- Task -
Give the lines again exactly as they appear below, from the line with "Implementation of the paper" to the line with "[1. 2016년 04월", both included, and only those lines. Leave every picture out.
........
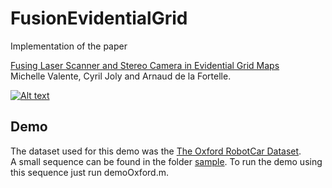 # FusionEvidentialGrid
Implementation of the paper

[Fusing Laser Scanner and Stereo Camera in Evidential Grid Maps](https://arxiv.org/abs/1805.10046)  
Michelle Valente, Cyril Joly and Arnaud de la Fortelle.

[![Alt text](https://img.youtube.com/vi/SJUQO05Cu90/0.jpg)](https://www.youtube.com/watch?v=SJUQO05Cu90)


## Demo 
The dataset used for this demo was the [The Oxford RobotCar Dataset](http://robotcar-dataset.robots.ox.ac.uk/).  
A small sequence can be found in the folder [sample](https://github.com/michellevalente/FusionEvidentialGrid/tree/master/sample). To run the demo using this sequence just run demoOxford.m.
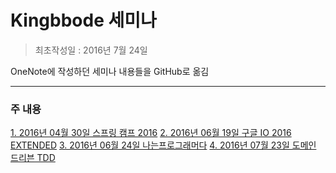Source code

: # **Kingbbode 세미나**
> 최초작성일 : 2016년 7월 24일

OneNote에 작성하던 세미나 내용들을 GitHub로 옮김

***

### 주 내용
[1. 2016년 04월 30일 스프링 캠프 2016](https://github.com/kingbbode/seminar/blob/master/seminar/160430-spring-camp-2016.md)
[2. 2016년 06월 19일 구글 IO 2016 EXTENDED](https://github.com/kingbbode/seminar/blob/master/seminar/160619-google-io-2016-extended.md)
[3. 2016년 06월 24일 나는프로그래머다](https://github.com/kingbbode/seminar/blob/master/seminar/160624-na-p-da.md)
[4. 2016년 07월 23일 도메인 드리븐 TDD](https://github.com/kingbbode/seminar/blob/master/seminar/20160723-domain-driven-TDD.md)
........
- Your response -
Implementation of the paper

[Fusing Laser Scanner and Stereo Camera in Evidential Grid Maps](https://arxiv.org/abs/1805.10046)  
Michelle Valente, Cyril Joly and Arnaud de la Fortelle.

[![Alt text](https://img.youtube.com/vi/SJUQO05Cu90/0.jpg)](https://www.youtube.com/watch?v=SJUQO05Cu90)


## Demo 
The dataset used for this demo was the [The Oxford RobotCar Dataset](http://robotcar-dataset.robots.ox.ac.uk/).  
A small sequence can be found in the folder [sample](https://github.com/michellevalente/FusionEvidentialGrid/tree/master/sample). To run the demo using this sequence just run demoOxford.m.
Source code

: # **Kingbbode 세미나**
> 최초작성일 : 2016년 7월 24일

OneNote에 작성하던 세미나 내용들을 GitHub로 옮김

***

### 주 내용
[1. 2016년 04월 30일 스프링 캠프 2016](https://github.com/kingbbode/seminar/blob/master/seminar/160430-spring-camp-2016.md)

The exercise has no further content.